Questa postilla permette di affermare che Bembo era tornato non solo a collazionare l’originale del Canzoniere (oggi conservato nella Biblioteca Apostolica Vaticana con la segnatura Vaticano latino 3195), dopo la fugace disamina del 1501, avvenuta mentre attendeva al lavoro sull’edizione aldina, ma che soprattutto lo aveva riconosciuto come tale; viene pertanto a confermarsi quanto aveva scritto nella lettera a Girolamo Quirini del 20 settembre 1544 in merito all’identificazione dell’autografo di Petrarca:

Ho avuto il Petrarca quando meno lo credea avere, vedendo la cosa essersi ridotta a Padova. Ma l'amorevole prudenza vostra ha potuto e saputo più che altri a questa volta. E quelli zecchini sono stati l'amo che ha tratto questo pesce fuori dell'acqua. Siane ringraziata Vostra Magnificenza senza fine. Non vi potrei dire quanto l'ho caro. Se l'amico mi desse ora cinquecento zecchini appresso a quelli, non gliele darei. È di mano dell'auttor suo senza nessun dubbio. Ne avemo ieri M. Carlo e io veduto più d'un segno e più d'una infallibile certezza. Rendetene infinite grazie al buono e dotto Ramberti della fatica che egli ha preso per me: non son per dimenticarlami giamai.

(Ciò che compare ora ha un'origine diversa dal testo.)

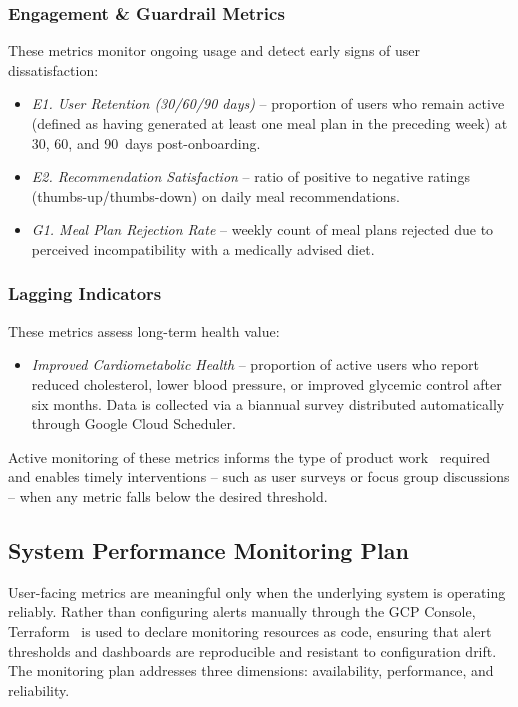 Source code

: \documentclass[conference]{IEEEtran}
\begin{document}
\subsubsection{Engagement \& Guardrail Metrics}
These metrics monitor ongoing usage and detect early signs of user dissatisfaction:
\begin{itemize}
    \item \textit{E1. User Retention (30/60/90 days)} -- proportion of users who remain active (defined as having generated at least one meal plan in the preceding week) at 30, 60, and 90~days post-onboarding.
    \item \textit{E2. Recommendation Satisfaction} -- ratio of positive to negative ratings (thumbs-up/thumbs-down) on daily meal recommendations.
    \item \textit{G1. Meal Plan Rejection Rate} -- weekly count of meal plans rejected due to perceived incompatibility with a medically advised diet.
\end{itemize}

\subsubsection{Lagging Indicators}
These metrics assess long-term health value:
\begin{itemize}
    \item \textit{Improved Cardiometabolic Health} -- proportion of active users who report reduced cholesterol, lower blood pressure, or improved glycemic control after six months. Data is collected via a biannual survey distributed automatically through Google Cloud Scheduler.
\end{itemize}

Active monitoring of these metrics informs the type of product work~\cite{b9} required and enables timely interventions -- such as user surveys or focus group discussions -- when any metric falls below the desired threshold.

\subsection{System Performance Monitoring Plan}

User-facing metrics are meaningful only when the underlying system is operating reliably. Rather than configuring alerts manually through the GCP Console, Terraform~\cite{b11} is used to declare monitoring resources as code, ensuring that alert thresholds and dashboards are reproducible and resistant to configuration drift. The monitoring plan addresses three dimensions: availability, performance, and reliability.
\end{document}
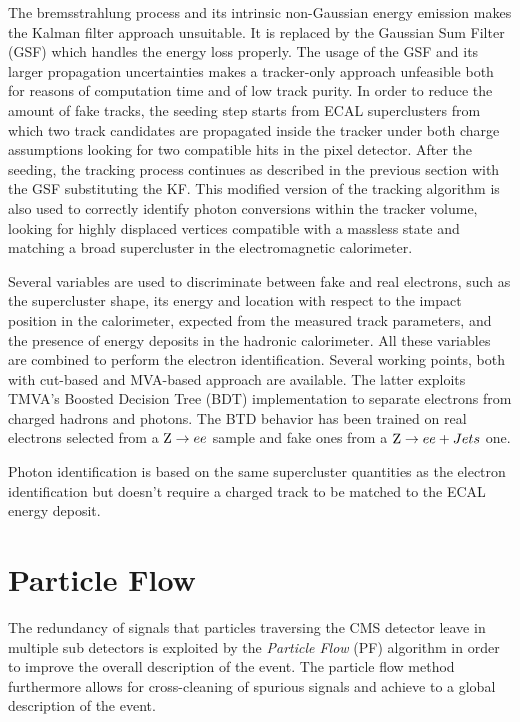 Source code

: The bremsstrahlung process and its intrinsic non-Gaussian energy emission makes the Kalman filter approach unsuitable. It is replaced by the Gaussian Sum Filter (GSF) \cite{gsf} which handles the energy loss properly. The usage of the GSF and its larger propagation uncertainties makes a tracker-only approach unfeasible both for reasons of computation time and of low track purity. In order to reduce the amount of fake tracks, the seeding step starts from ECAL superclusters from which two track candidates are propagated inside the tracker under both charge assumptions looking for two compatible hits in the pixel detector. After the seeding, the tracking process continues as described in the previous section with the GSF substituting the KF. This modified version of the tracking algorithm is also used to correctly identify photon conversions within the tracker volume, looking for highly displaced vertices compatible with a massless state and matching a broad supercluster in the electromagnetic calorimeter.

Several variables are used to discriminate between fake and real electrons, such as the supercluster shape, its energy and location with respect to the impact position in the calorimeter, expected from the measured track parameters, and the presence of energy deposits in the hadronic calorimeter. All these variables are combined to perform the electron identification. Several working points, both with cut-based and MVA-based approach are available. The latter exploits TMVA's \cite{TMVA} Boosted Decision Tree (BDT) implementation to separate electrons from charged hadrons and photons. The BTD behavior has been trained on real electrons selected from a $\mathrm{Z} \rightarrow ee$ sample and fake ones from a $\mathrm{Z} \rightarrow ee + Jets$ one.

Photon identification is based on the same supercluster quantities as the electron identification but doesn't require a charged track to be matched to the ECAL energy deposit.  

\section{Particle Flow}


The redundancy of signals that particles traversing the CMS detector leave in multiple sub detectors is exploited by the \emph{Particle Flow} (PF) algorithm in order to improve the overall description of the event. The particle flow method furthermore allows for cross-cleaning of spurious signals and achieve to a global description of the event.

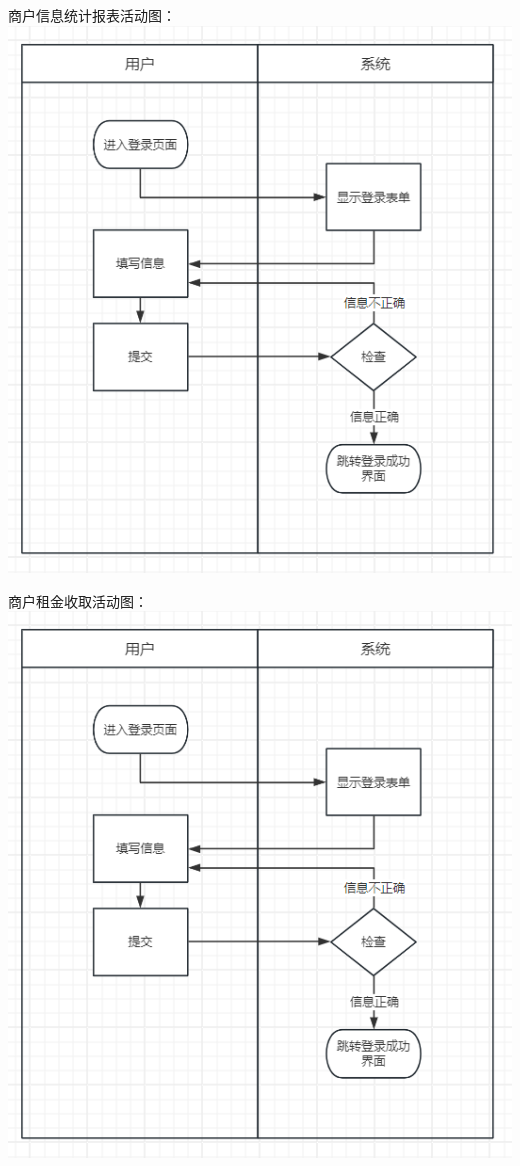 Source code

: \documentclass[]{article}
\begin{document}
商户信息统计报表活动图：
\includegraphics{media/media/image1.png}

商户租金收取活动图：
\includegraphics{media/media/image1.png}
\end{document}
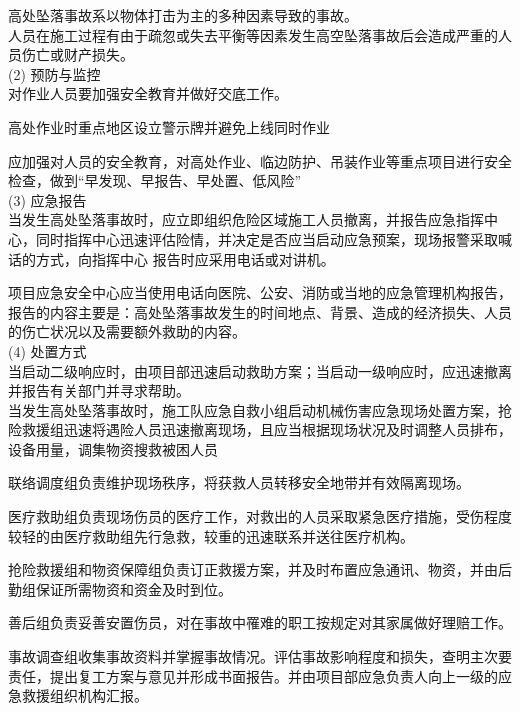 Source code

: 高处坠落事故系以物体打击为主的多种因素导致的事故。\\

人员在施工过程有由于疏忽或失去平衡等因素发生高空坠落事故后会造成严重的人员伤亡或财产损失。\\

(2) 预防与监控\\

对作业人员要加强安全教育并做好交底工作。

高处作业时重点地区设立警示牌并避免上线同时作业

应加强对人员的安全教育，对高处作业、临边防护、吊装作业等重点项目进行安全检查，做到“早发现、早报告、早处置、低风险”\\

(3) 应急报告\\

当发生高处坠落事故时，应立即组织危险区域施工人员撤离，并报告应急指挥中心，同时指挥中心迅速评估险情，并决定是否应当启动应急预案，现场报警采取喊话的方式，向指挥中心
报告时应采用电话或对讲机。

项目应急安全中心应当使用电话向医院、公安、消防或当地的应急管理机构报告，报告的内容主要是：高处坠落事故发生的时间地点、背景、造成的经济损失、人员的伤亡状况以及需要额外救助的内容。\\

(4) 处置方式\\

当启动二级响应时，由项目部迅速启动救助方案；当启动一级响应时，应迅速撤离并报告有关部门并寻求帮助。\\

当发生高处坠落事故时，施工队应急自救小组启动机械伤害应急现场处置方案，抢险救援组迅速将遇险人员迅速撤离现场，且应当根据现场状况及时调整人员排布，设备用量，调集物资搜救被困人员

联络调度组负责维护现场秩序，将获救人员转移安全地带并有效隔离现场。

医疗救助组负责现场伤员的医疗工作，对救出的人员采取紧急医疗措施，受伤程度较轻的由医疗救助组先行急救，较重的迅速联系并送往医疗机构。

抢险救援组和物资保障组负责订正救援方案，并及时布置应急通讯、物资，并由后勤组保证所需物资和资金及时到位。

善后组负责妥善安置伤员，对在事故中罹难的职工按规定对其家属做好理赔工作。

事故调查组收集事故资料并掌握事故情况。评估事故影响程度和损失，查明主次要责任，提出复工方案与意见并形成书面报告。并由项目部应急负责人向上一级的应急救援组织机构汇报。\\

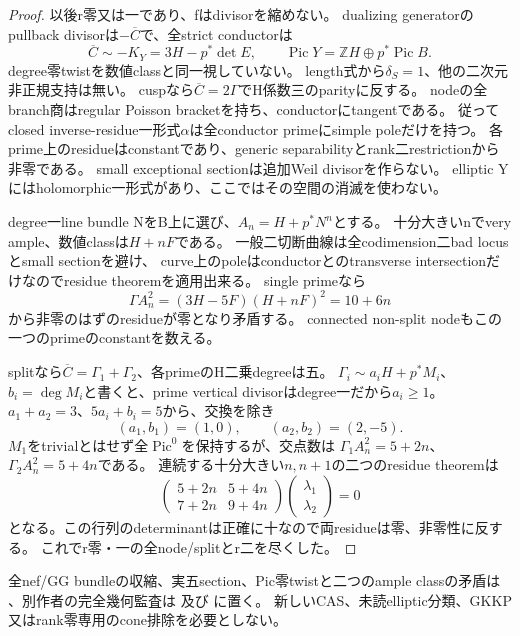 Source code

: \documentclass[a4paper,11pt]{ltjsarticle}
\theoremstyle{definition}
\begin{document}
\begin{proof}
以後r零又は一であり、fはdivisorを縮めない。
dualizing generatorのpullback divisorは$-\overline C$で、全strict conductorは
\[
 \overline C\sim-K_Y=3H-p^*\det E,
 \qquad\operatorname{Pic}Y=\mathbb ZH\oplus p^*\operatorname{Pic}B.
\]
degree零twistを数値classと同一視していない。
length式から$\delta_S=1$、他の二次元非正規支持は無い。
cuspなら$\overline C=2\Gamma$でH係数三のparityに反する。
nodeの全branch商はregular Poisson bracketを持ち、conductorにtangentである。
従ってclosed inverse-residue一形式$\alpha$は全conductor primeにsimple poleだけを持つ。
各prime上のresidueはconstantであり、generic separabilityとrank二restrictionから非零である。
small exceptional sectionは追加Weil divisorを作らない。
elliptic Yにはholomorphic一形式があり、ここではその空間の消滅を使わない。

degree一line bundle NをB上に選び、$A_n=H+p^*N^n$とする。
十分大きいnでvery ample、数値classは$H+nF$である。
一般二切断曲線は全codimension二bad locusとsmall sectionを避け、
curve上のpoleはconductorとのtransverse intersectionだけなのでresidue theoremを適用出来る。
single primeなら
\[
 \Gamma A_n^2=(3H-5F)(H+nF)^2=10+6n
\]
から非零のはずのresidueが零となり矛盾する。
connected non-split nodeもこの一つのprimeのconstantを数える。

splitなら$\overline C=\Gamma_1+\Gamma_2$、各primeのH二乗degreeは五。
$\Gamma_i\sim a_iH+p^*M_i$、$b_i=\deg M_i$と書くと、prime vertical divisorはdegree一だから$a_i\ge1$。
$a_1+a_2=3$、$5a_i+b_i=5$から、交換を除き
\[
 (a_1,b_1)=(1,0),\qquad(a_2,b_2)=(2,-5).
\]
$M_1$をtrivialとはせず全$\operatorname{Pic}^0$を保持するが、交点数は
$\Gamma_1A_n^2=5+2n$、$\Gamma_2A_n^2=5+4n$である。
連続する十分大きい$n,n+1$の二つのresidue theoremは
\[
 \begin{pmatrix}5+2n&5+4n\\7+2n&9+4n\end{pmatrix}
 \begin{pmatrix}\lambda_1\\\lambda_2\end{pmatrix}=0
\]
となる。この行列のdeterminantは正確に十なので両residueは零、非零性に反する。
これでr零・一の全node/splitとr二を尽くした。
\end{proof}
全nef/GG bundleの収縮、実五section、Pic零twistと二つのample classの矛盾は
、別作者の完全幾何監査は
及び
に置く。
新しいCAS、未読elliptic分類、GKKP又はrank零専用のcone排除を必要としない。
\end{document}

Come recita un noto adagio, il diavolo si nasconde nei dettagli, e in questo caso una breve postilla, insieme alle altre presenti nella copia di Manchester, possono aprire scenari del tutto inediti sulla fortuna e sulla circolazione dei manoscritti dei Rerum vulgarium fragmenta nella prima metà del Cinquecento.

Marco Cursi e Carlo Pulsoni forniranno i primi risultati della ricerca in una conferenza che avrà luogo giovedì 14 aprile alle ore 11 nel Dipartimento di Lettere dell’Università di Perugia.